Dr. Luís Carlos Calil

Depressão é uma doença muito comum em todas as sociedades. Tem aumentado sua freqüência em populações mais jovens. É a segunda causa de morte (por suicídio), superada apenas por acidentes entre os jovens americanos.

Ocorre em todas as idades, sua incidência atinge cerca de 6% da população, e cerca de 20% das pessoas irão apresentar ao menos um episódio depressivo ao longo da vida. Pode se apresentar de várias maneiras, aí é que começa a complicação.

A definição de depressão pela Organização Mundial de Saúde (OMS), através da Classificação Internacional de Doenças (CID - 10), implica que devam estar presentes em graus variados de intensidade, nos episódios típicos, humor deprimido, perda de interesse e prazer nas atividades, energia diminuída levando a uma fadiga aumentada e atividade diminuída.

Podem ocorrer idéias suicidas, e pessoas deprimidas suicidam trinta vezes mais que a população geral.

Hoje sabe-se que a depressão é acompanhada por alterações em substâncias no Sistema Nervoso Central, os neurotransmissores, principalmente a noradrenalina e a serotonina. É também vista como uma condição crônica em muitos casos necessitando tratamento prolongado.

Cerca de dois terços dos deprimidos não procuram ajuda médica, tentam se tratar com receitas caseiras, uso de vitaminas, busca religiosa e outros recursos.

Contudo a depressão não se limita a alterações neurobiológicas.

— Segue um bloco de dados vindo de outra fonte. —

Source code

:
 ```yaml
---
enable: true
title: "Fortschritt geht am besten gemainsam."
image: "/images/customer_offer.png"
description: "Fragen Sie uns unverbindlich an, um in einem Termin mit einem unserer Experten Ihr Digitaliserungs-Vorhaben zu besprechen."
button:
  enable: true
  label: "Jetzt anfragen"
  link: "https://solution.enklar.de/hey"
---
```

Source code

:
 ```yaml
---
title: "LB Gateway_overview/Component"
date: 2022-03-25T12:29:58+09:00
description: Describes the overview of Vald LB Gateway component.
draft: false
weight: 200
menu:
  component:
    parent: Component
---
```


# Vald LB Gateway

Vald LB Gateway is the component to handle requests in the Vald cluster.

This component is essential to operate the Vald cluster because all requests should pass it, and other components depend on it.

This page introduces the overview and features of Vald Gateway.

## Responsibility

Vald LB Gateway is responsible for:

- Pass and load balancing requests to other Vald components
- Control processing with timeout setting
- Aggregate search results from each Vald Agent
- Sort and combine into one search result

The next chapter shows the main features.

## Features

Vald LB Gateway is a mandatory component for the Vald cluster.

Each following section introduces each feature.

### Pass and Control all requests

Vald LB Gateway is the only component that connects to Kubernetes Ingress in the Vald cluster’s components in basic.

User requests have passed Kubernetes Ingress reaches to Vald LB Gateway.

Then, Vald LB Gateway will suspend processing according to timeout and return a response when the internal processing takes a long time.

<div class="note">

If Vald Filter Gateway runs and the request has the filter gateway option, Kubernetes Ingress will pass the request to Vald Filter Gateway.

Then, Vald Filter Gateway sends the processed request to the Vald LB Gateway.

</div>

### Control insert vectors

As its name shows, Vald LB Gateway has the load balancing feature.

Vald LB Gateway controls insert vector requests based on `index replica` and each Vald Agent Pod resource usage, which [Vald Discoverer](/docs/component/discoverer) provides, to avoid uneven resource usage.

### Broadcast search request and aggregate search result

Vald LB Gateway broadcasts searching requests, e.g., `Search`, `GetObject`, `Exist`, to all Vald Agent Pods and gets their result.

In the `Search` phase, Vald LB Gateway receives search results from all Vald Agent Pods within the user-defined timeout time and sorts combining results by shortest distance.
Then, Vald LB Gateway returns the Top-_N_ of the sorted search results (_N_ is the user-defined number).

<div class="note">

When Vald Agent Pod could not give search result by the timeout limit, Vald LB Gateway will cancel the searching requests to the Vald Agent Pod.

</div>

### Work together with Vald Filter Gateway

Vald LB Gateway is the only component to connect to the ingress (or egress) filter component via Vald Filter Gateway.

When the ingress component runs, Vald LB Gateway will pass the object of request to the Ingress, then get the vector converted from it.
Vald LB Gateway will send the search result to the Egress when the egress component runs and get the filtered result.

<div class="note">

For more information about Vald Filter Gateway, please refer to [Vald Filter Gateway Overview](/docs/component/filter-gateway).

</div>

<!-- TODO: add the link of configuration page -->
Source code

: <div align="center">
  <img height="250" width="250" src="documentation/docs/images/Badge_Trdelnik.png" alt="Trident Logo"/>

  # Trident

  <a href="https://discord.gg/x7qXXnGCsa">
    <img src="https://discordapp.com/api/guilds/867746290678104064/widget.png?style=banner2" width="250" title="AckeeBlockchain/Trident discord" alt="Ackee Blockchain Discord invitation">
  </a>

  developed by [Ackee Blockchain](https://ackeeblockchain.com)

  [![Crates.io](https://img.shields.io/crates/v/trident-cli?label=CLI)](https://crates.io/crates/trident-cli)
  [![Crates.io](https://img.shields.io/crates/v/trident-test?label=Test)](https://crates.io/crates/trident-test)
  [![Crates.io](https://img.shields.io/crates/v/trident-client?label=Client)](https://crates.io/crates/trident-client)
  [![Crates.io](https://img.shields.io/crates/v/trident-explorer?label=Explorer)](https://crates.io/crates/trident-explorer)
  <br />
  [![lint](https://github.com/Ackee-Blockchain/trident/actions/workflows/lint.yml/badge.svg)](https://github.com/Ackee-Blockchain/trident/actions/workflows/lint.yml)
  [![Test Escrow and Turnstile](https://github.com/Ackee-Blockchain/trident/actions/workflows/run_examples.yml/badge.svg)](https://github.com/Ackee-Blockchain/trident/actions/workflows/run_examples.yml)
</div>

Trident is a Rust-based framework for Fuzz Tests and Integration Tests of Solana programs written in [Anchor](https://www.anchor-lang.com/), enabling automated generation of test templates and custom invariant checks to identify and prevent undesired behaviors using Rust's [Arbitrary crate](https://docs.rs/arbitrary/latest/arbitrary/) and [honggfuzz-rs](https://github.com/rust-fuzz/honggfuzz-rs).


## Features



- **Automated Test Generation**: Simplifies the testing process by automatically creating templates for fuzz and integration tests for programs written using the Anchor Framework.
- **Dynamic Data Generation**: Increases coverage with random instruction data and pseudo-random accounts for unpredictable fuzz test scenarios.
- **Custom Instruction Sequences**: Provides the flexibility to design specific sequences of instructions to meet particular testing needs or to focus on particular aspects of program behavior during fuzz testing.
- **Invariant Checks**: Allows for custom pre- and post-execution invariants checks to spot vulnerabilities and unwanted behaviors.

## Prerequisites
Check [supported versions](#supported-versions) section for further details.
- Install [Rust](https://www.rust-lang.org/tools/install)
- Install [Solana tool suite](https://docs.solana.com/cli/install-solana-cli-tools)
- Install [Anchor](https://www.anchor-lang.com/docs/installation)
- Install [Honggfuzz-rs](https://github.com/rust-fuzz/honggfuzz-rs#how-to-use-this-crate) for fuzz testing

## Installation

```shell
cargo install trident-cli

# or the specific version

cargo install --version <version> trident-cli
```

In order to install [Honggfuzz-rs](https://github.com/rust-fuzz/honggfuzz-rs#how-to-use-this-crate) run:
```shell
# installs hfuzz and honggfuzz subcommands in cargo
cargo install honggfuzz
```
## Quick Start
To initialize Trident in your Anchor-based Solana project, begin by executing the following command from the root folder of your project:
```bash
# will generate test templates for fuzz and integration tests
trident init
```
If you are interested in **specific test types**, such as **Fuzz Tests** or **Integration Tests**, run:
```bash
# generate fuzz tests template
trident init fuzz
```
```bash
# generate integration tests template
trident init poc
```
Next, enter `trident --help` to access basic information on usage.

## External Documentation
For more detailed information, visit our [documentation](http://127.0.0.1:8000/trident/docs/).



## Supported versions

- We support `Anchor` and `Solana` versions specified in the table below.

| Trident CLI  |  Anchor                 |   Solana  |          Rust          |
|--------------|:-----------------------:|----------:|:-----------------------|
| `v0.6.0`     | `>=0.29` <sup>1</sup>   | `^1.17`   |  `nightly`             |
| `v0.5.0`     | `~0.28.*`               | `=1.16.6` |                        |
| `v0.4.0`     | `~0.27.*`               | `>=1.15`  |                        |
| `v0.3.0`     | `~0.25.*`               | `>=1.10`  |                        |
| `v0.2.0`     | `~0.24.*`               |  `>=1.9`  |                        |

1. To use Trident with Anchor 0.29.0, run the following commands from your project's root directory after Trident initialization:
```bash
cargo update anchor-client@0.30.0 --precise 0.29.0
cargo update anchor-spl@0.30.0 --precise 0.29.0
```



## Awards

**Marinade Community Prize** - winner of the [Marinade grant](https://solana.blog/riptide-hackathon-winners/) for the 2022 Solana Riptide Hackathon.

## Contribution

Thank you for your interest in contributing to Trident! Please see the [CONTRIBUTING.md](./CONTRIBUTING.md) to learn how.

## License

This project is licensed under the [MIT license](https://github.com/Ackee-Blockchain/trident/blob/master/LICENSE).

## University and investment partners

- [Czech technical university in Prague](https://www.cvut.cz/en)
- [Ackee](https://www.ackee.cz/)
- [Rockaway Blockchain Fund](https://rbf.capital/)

É antes uma experiência de profunda dor, que mobiliza os sentimento mais primitivos tanto no deprimido como nas pessoas com quem convive.

Ocorre que entre os deprimidos observa-se comportamentos que visam reduzir o mal estar, e alguns destes comportamentos é que definimos como "Amante" causadora de separações.

A pessoa deprimida está com os piores sentimentos em relação a si mesma, com idéias de culpa, de inutilidade, redução da auto-confiança e auto-estima. É compreensível que alguém neste estado queira se livrar dele, da maneira que puder. Que sinta inveja de quem não está deprimido, e que fique mais amarga e hostil na convivência.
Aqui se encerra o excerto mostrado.